We interrupt our regular programming to bring you this special report.

Having heard that last week, within hours of the caterpillar coming at last to clear our road of snow and restore Ushguli to Planet Earth, avalanches had followed it and closed the road again, I determined to walk down and see the damage for myself. We have now been roadless since February 15 - we won't count the caterpillar's work because it arrived in the evening and that same night the road was re-closed by snow and rock falling.

Here, from today, are my cellphone shots of the successive avalanches, each 3-4 m in height.

Last week, a friend on the phone from Tbilisi asked me what we're eating, in this isolated condition. "Each other," I replied, to great amusement. Not true yet - we have plenty of stored food and livestock, and then there are always shoes to boil, and bark off the trees. Plenty of snow for water.

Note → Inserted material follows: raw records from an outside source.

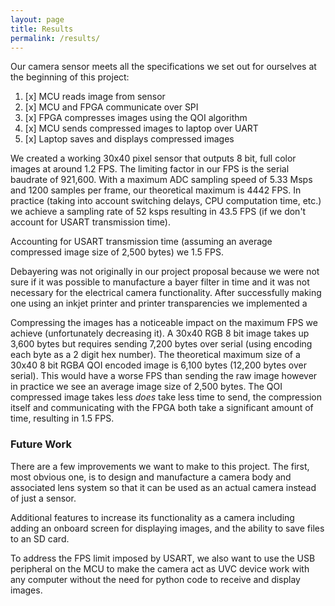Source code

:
 ```yaml
---
layout: page
title: Results
permalink: /results/
---
```


Our camera sensor meets all the specifications we set out for ourselves at the beginning of this project:

1. [x] MCU reads image from sensor
2. [x] MCU and FPGA communicate over SPI
3. [x] FPGA compresses images using the QOI algorithm
4. [x] MCU sends compressed images to laptop over UART
5. [x] Laptop saves and displays compressed images

We created a working 30x40 pixel sensor that outputs 8 bit, full color images at around 1.2 FPS. The limiting factor in our FPS is the serial baudrate of 921,600. With a maximum ADC sampling speed of 5.33 Msps and 1200 samples per frame, our theoretical maximum is 4442 FPS. In practice (taking into account switching delays, CPU computation time, etc.) we achieve a sampling rate of 52 ksps resulting in 43.5 FPS (if we don't account for USART transmission time).

Accounting for USART transmission time (assuming an average compressed image size of 2,500 bytes) we 1.5 FPS.

<!-- 
One frame takes 23 ms = 0.023 s
There are 1200 samples per frame -> 0.0000191667 s per sample -> 52,173.822306396 samples per sec
The limit on the FPS imposed by the ADC is 43.4782608696
 -->

Debayering was not originally in our project proposal because we were not sure if it was possible to manufacture a bayer filter in time and it was not necessary for the electrical camera functionality. After successfully making one using an inkjet printer and printer transparencies we implemented a

<!-- TODO: Add quantitative info about compression (runtime, efficiency, etc.)-->

Compressing the images has a noticeable impact on the maximum FPS we achieve (unfortunately decreasing it). A 30x40 RGB 8 bit image takes up 3,600 bytes but requires sending 7,200 bytes over serial (using encoding each byte as a 2 digit hex number). The theoretical maximum size of a 30x40 8 bit RGB*A* QOI encoded image is 6,100 bytes (12,200 bytes over serial). This would have a worse FPS than sending the raw image however in practice we see an average image size of 2,500 bytes. The QOI compressed image takes less *does* take less time to send, the compression itself and communicating with the FPGA both take a significant amount of time, resulting in 1.5 FPS.


### Future Work
There are a few improvements we want to make to this project. The first, most obvious one, is to design and manufacture a camera body and associated lens system so that it can be used as an actual camera instead of just a sensor.

Additional features to increase its functionality as a camera including adding an onboard screen for displaying images, and the ability to save files to an SD card.

To address the FPS limit imposed by USART, we also want to use the USB peripheral on the MCU to make the camera act as UVC device work with any computer without the need for python code to receive and display images.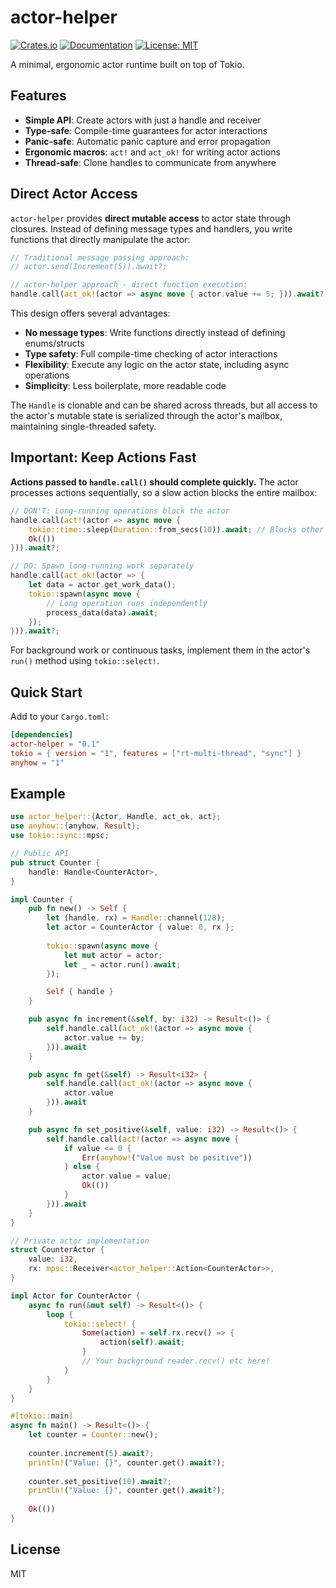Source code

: # actor-helper

[![Crates.io](https://img.shields.io/crates/v/actor-helper.svg)](https://crates.io/crates/actor-helper)
[![Documentation](https://docs.rs/actor-helper/badge.svg)](https://docs.rs/actor-helper)
[![License: MIT](https://img.shields.io/badge/License-MIT-yellow.svg)](https://opensource.org/licenses/MIT)

A minimal, ergonomic actor runtime built on top of Tokio.



## Features

- **Simple API**: Create actors with just a handle and receiver
- **Type-safe**: Compile-time guarantees for actor interactions
- **Panic-safe**: Automatic panic capture and error propagation
- **Ergonomic macros**: `act!` and `act_ok!` for writing actor actions
- **Thread-safe**: Clone handles to communicate from anywhere

## Direct Actor Access

`actor-helper` provides **direct mutable access** to actor state through closures. Instead of defining message types and handlers, you write functions that directly manipulate the actor:

```rust
// Traditional message passing approach:
// actor.send(Increment(5)).await?;

// actor-helper approach - direct function execution:
handle.call(act_ok!(actor => async move { actor.value += 5; })).await?;
```

This design offers several advantages:
- **No message types**: Write functions directly instead of defining enums/structs
- **Type safety**: Full compile-time checking of actor interactions
- **Flexibility**: Execute any logic on the actor state, including async operations
- **Simplicity**: Less boilerplate, more readable code

The `Handle` is clonable and can be shared across threads, but all access to the actor's mutable state is serialized through the actor's mailbox, maintaining single-threaded safety.

## Important: Keep Actions Fast

**Actions passed to `handle.call()` should complete quickly.** The actor processes actions sequentially, so a slow action blocks the entire mailbox:

```rust
// DON'T: Long-running operations block the actor
handle.call(act!(actor => async move {
    tokio::time::sleep(Duration::from_secs(10)).await; // Blocks other actions!
    Ok(())
})).await?;

// DO: Spawn long-running work separately
handle.call(act_ok!(actor => {
    let data = actor.get_work_data();
    tokio::spawn(async move {
        // Long operation runs independently
        process_data(data).await;
    });
})).await?;
```

For background work or continuous tasks, implement them in the actor's `run()` method using `tokio::select!`.

## Quick Start

Add to your `Cargo.toml`:

```toml
[dependencies]
actor-helper = "0.1"
tokio = { version = "1", features = ["rt-multi-thread", "sync"] }
anyhow = "1"
```

## Example

```rust
use actor_helper::{Actor, Handle, act_ok, act};
use anyhow::{anyhow, Result};
use tokio::sync::mpsc;

// Public API
pub struct Counter {
    handle: Handle<CounterActor>,
}

impl Counter {
    pub fn new() -> Self {
        let (handle, rx) = Handle::channel(128);
        let actor = CounterActor { value: 0, rx };
        
        tokio::spawn(async move {
            let mut actor = actor;
            let _ = actor.run().await;
        });

        Self { handle }
    }

    pub async fn increment(&self, by: i32) -> Result<()> {
        self.handle.call(act_ok!(actor => async move {
            actor.value += by;
        })).await
    }

    pub async fn get(&self) -> Result<i32> {
        self.handle.call(act_ok!(actor => async move { 
            actor.value
        })).await
    }

    pub async fn set_positive(&self, value: i32) -> Result<()> {
        self.handle.call(act!(actor => async move {
            if value <= 0 {
                Err(anyhow!("Value must be positive"))
            } else {
                actor.value = value;
                Ok(())
            }
        })).await
    }
}

// Private actor implementation
struct CounterActor {
    value: i32,
    rx: mpsc::Receiver<actor_helper::Action<CounterActor>>,
}

impl Actor for CounterActor {
    async fn run(&mut self) -> Result<()> {
        loop {
            tokio::select! {
                Some(action) = self.rx.recv() => {
                    action(self).await;
                }
                // Your background reader.recv() etc here!
            }
        }
    }
}

#[tokio::main]
async fn main() -> Result<()> {
    let counter = Counter::new();
    
    counter.increment(5).await?;
    println!("Value: {}", counter.get().await?);
    
    counter.set_positive(10).await?;
    println!("Value: {}", counter.get().await?);
    
    Ok(())
}
```

## License

MIT
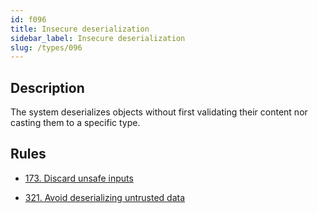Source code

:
 ```yaml
---
id: f096
title: Insecure deserialization
sidebar_label: Insecure deserialization
slug: /types/096
---
```


## Description

The system deserializes objects without first validating their content
nor casting them to a specific type.

## Rules

- [173. Discard unsafe inputs](/criteria/source/173)

- [321. Avoid deserializing untrusted data](/criteria/data/321)
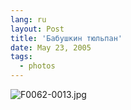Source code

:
 ```yaml
---
lang: ru
layout: Post
title: 'Бабушкин тюльпан'
date: May 23, 2005
tags:
  - photos
---
```


![F0062-0013.jpg](upload://F0062-0013.jpg)

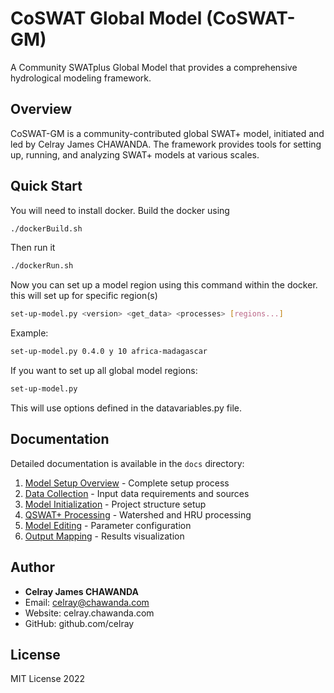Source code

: # CoSWAT Global Model (CoSWAT-GM)

A Community SWATplus Global Model that provides a comprehensive hydrological modeling framework.

## Overview
CoSWAT-GM is a community-contributed global SWAT+ model, initiated and led by Celray James CHAWANDA. The framework provides tools for setting up, running, and analyzing SWAT+ models at various scales.

## Quick Start

You will need to install docker. Build the docker using 

```bash
./dockerBuild.sh
```

Then run it
```bash
./dockerRun.sh
```
Now you can set up a model region using this command within the docker. this will set up for specific region(s)

```bash
set-up-model.py <version> <get_data> <processes> [regions...]
```

Example:
```bash
set-up-model.py 0.4.0 y 10 africa-madagascar
```

If you want to set up all global model regions:
```bash
set-up-model.py
```
This will use options defined in the datavariables.py file.

## Documentation
Detailed documentation is available in the `docs` directory:

1. [Model Setup Overview](docs/setup-model.md) - Complete setup process
2. [Data Collection](docs/data-collection.md) - Input data requirements and sources
3. [Model Initialization](docs/initialization.md) - Project structure setup
4. [QSWAT+ Processing](docs/qswat-processing.md) - Watershed and HRU processing
5. [Model Editing](docs/model-editing.md) - Parameter configuration
6. [Output Mapping](docs/output-mapping.md) - Results visualization

## Author
- **Celray James CHAWANDA**
- Email: celray@chawanda.com
- Website: celray.chawanda.com
- GitHub: github.com/celray

## License
MIT License 2022
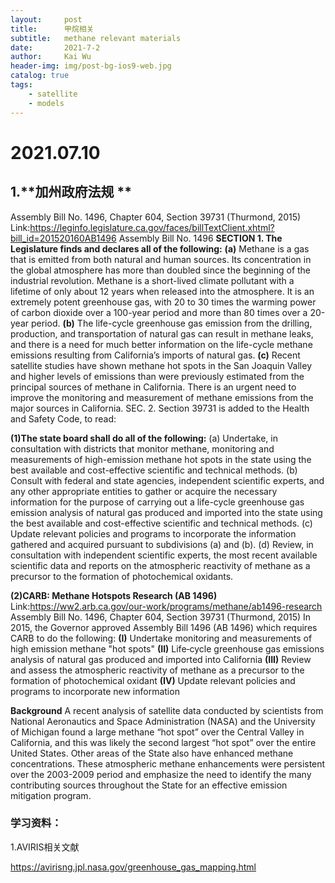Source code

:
 ```yaml
---
layout:     post
title:      甲烷相关
subtitle:   methane relevant materials
date:       2021-7-2
author:     Kai Wu
header-img: img/post-bg-ios9-web.jpg
catalog: true
tags:
    - satellite
    - models
---
```


# 2021.07.10
## 1.**加州政府法规 **

Assembly Bill No. 1496, Chapter 604, Section 39731 (Thurmond, 2015)
Link:https://leginfo.legislature.ca.gov/faces/billTextClient.xhtml?bill_id=201520160AB1496
Assembly Bill No. 1496
**SECTION 1. The Legislature finds and declares all of the following:**
**(a)** Methane is a gas that is emitted from both natural and human sources. Its concentration in the global atmosphere has more than doubled since the beginning of the industrial revolution. Methane is a short-lived climate pollutant with a lifetime of only about 12 years when released into the atmosphere. It is an extremely potent greenhouse gas, with 20 to 30 times the warming power of carbon dioxide over a 100-year period and more than 80 times over a 20-year period.
**(b)** The life-cycle greenhouse gas emission from the drilling, production, and transportation of natural gas can result in methane leaks, and there is a need for much better information on the life-cycle methane emissions resulting from California’s imports of natural gas.
**(c)** Recent satellite studies have shown methane hot spots in the San Joaquin Valley and higher levels of emissions than were previously estimated from the principal sources of methane in California. There is an urgent need to improve the monitoring and measurement of methane emissions from the major sources in California.
SEC. 2. Section 39731 is added to the Health and Safety Code, to read:

**(1)The state board shall do all of the following:**
(a) Undertake, in consultation with districts that monitor methane, monitoring and measurements of high-emission methane hot spots in the state using the best available and cost-effective scientific and technical methods.
(b) Consult with federal and state agencies, independent scientific experts, and any other appropriate entities to gather or acquire the necessary information for the purpose of carrying out a life-cycle greenhouse gas emission analysis of natural gas produced and imported into the state using the best available and cost-effective scientific and technical methods.
(c) Update relevant policies and programs to incorporate the information gathered and acquired pursuant to subdivisions (a) and (b).
(d) Review, in consultation with independent scientific experts, the most recent available scientific data and reports on the atmospheric reactivity of methane as a precursor to the formation of photochemical oxidants.

**(2)CARB: Methane Hotspots Research (AB 1496)**
Link:https://ww2.arb.ca.gov/our-work/programs/methane/ab1496-research
Assembly Bill No. 1496, Chapter 604, Section 39731 (Thurmond, 2015)
In 2015, the Governor approved Assembly Bill 1496 (AB 1496) which requires CARB to do the following:
**(I)** Undertake monitoring and measurements of high emission methane "hot spots"
**(II)** Life‑cycle greenhouse gas emissions analysis of natural gas produced and imported into California
**(III)** Review and assess the atmospheric reactivity of methane as a precursor to the formation of photochemical oxidant
**(IV)** Update relevant policies and programs to incorporate new information

**Background**
A recent analysis of satellite data conducted by scientists from National Aeronautics and Space Administration (NASA) and the University of Michigan found a large methane “hot spot” over the Central Valley in California, and this was likely the second largest “hot spot” over the entire United States. Other areas of the State also have enhanced methane concentrations. These atmospheric methane enhancements were persistent over the 2003-2009 period and emphasize the need to identify the many contributing sources throughout the State for an effective emission mitigation program.





### 学习资料：

1.AVIRIS相关文献

https://avirisng.jpl.nasa.gov/greenhouse_gas_mapping.html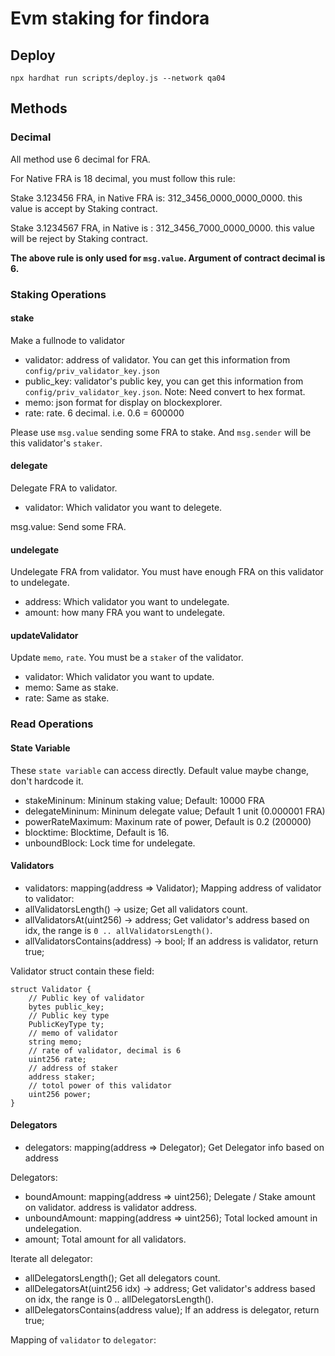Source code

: # Evm staking for findora

## Deploy

``` shell
npx hardhat run scripts/deploy.js --network qa04
```

## Methods

### Decimal

All method use 6 decimal for FRA.

For Native FRA is 18 decimal, you must follow this rule:

Stake 3.123456 FRA, in Native FRA is: 312_3456_0000_0000_0000. this value is accept by Staking contract.

Stake 3.1234567 FRA, in Native is : 312_3456_7000_0000_0000. this value will be reject by Staking contract.

**The above rule is only used for `msg.value`. Argument of contract decimal is 6.**

### Staking Operations

#### stake

Make a fullnode to validator

- validator: address of validator. You can get this information from `config/priv_validator_key.json`
- public_key: validator's public key, you can get this information from `config/priv_validator_key.json`. Note: Need convert to hex format.
- memo: json format for display on blockexplorer.
- rate: rate. 6 decimal. i.e. 0.6 = 600000

Please use `msg.value` sending some FRA to stake. And `msg.sender` will be this validator's `staker`.


#### delegate

Delegate FRA to validator.

- validator: Which validator you want to delegete.

msg.value: Send some FRA.

#### undelegate

Undelegate FRA from validator. You must have enough FRA on this validator to undelegate.

- address: Which validator you want to undelegate.
- amount: how many FRA you want to undelegate.


#### updateValidator

Update `memo`, `rate`. You must be a `staker` of the validator.

- validator: Which validator you want to update.
- memo: Same as stake.
- rate: Same as stake.

### Read Operations

#### State Variable

These `state variable` can access directly. Default value maybe change, don't hardcode it.

- stakeMininum: Mininum staking value; Default: 10000 FRA
- delegateMininum: Mininum delegate value; Default 1 unit (0.000001 FRA)
- powerRateMaximum: Maxinum rate of power, Default is 0.2 (200000)
- blocktime: Blocktime, Default is 16.
- unboundBlock: Lock time for undelegate.

#### Validators

- validators: mapping(address => Validator); Mapping address of validator to validator:
- allValidatorsLength() -> usize; Get all validators count.
- allValidatorsAt(uint256) -> address; Get validator's address based on idx, the range is `0 .. allValidatorsLength()`.
- allValidatorsContains(address) -> bool; If an address is validator, return true;

Validator struct contain these field:

```solidity
struct Validator {
    // Public key of validator
    bytes public_key;
    // Public key type
    PublicKeyType ty;
    // memo of validator
    string memo;
    // rate of validator, decimal is 6
    uint256 rate;
    // address of staker
    address staker;
    // totol power of this validator
    uint256 power;
}
```

#### Delegators

- delegators: mapping(address => Delegator); Get Delegator info based on address

Delegators:

- boundAmount: mapping(address => uint256); Delegate / Stake amount on validator. address is validator address.
- unboundAmount: mapping(address => uint256); Total locked amount in undelegation.
- amount; Total amount for all validators.

Iterate all delegator:

- allDelegatorsLength(); Get all delegators count.
- allDelegatorsAt(uint256 idx) -> address; Get validator's address based on idx, the range is 0 .. allDelegatorsLength().
- allDelegatorsContains(address value); If an address is delegator, return true;

Mapping of `validator` to `delegator`:













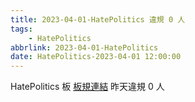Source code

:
 ```yaml
---
title: 2023-04-01-HatePolitics 違規 0 人
tags:
    - HatePolitics
abbrlink: 2023-04-01-HatePolitics
date: HatePolitics-2023-04-01 12:00:00
---
```

HatePolitics 板 [板規連結](https://www.ptt.cc/bbs/HatePolitics/M.1617115262.A.D60.html)
昨天違規 0 人
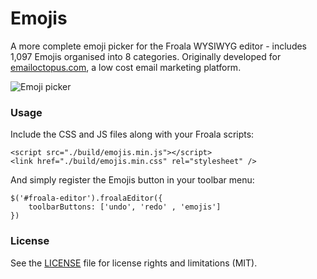 # Emojis
A more complete emoji picker for the Froala WYSIWYG editor - includes 1,097 Emojis organised into 8 categories. Originally developed for [emailoctopus.com](https://emailoctopus.com), a low cost email marketing platform.

![Emoji picker](https://i.imgur.com/1EMuSUH.png)

### Usage

Include the CSS and JS files along with your Froala scripts:
```
<script src="./build/emojis.min.js"></script>
<link href="./build/emojis.min.css" rel="stylesheet" />
```
And simply register the Emojis button in your toolbar menu:

```
$('#froala-editor').froalaEditor({
    toolbarButtons: ['undo', 'redo' , 'emojis']
})
``` 

### License
See the [LICENSE](LICENSE.md) file for license rights and limitations (MIT).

Seriously, Ushguli does feel the strain of being cut off from the world every winter for weeks or months. A university student here during a 6-week break had to cross that nightmare on horseback to return to Mestia for his transport back to Tbilisi. An elderly lady here, one of my colleagues in the school, lost her sister and brother-in-law in another part of Georgia last week. She must get to the funeral. The school badly needs firewood; the classrooms are much too cold, and children are more susceptible to flu and other common diseases of winter. These are all minor worries, however, compared to what will happen if there's a medical emergency now - someone could easily die.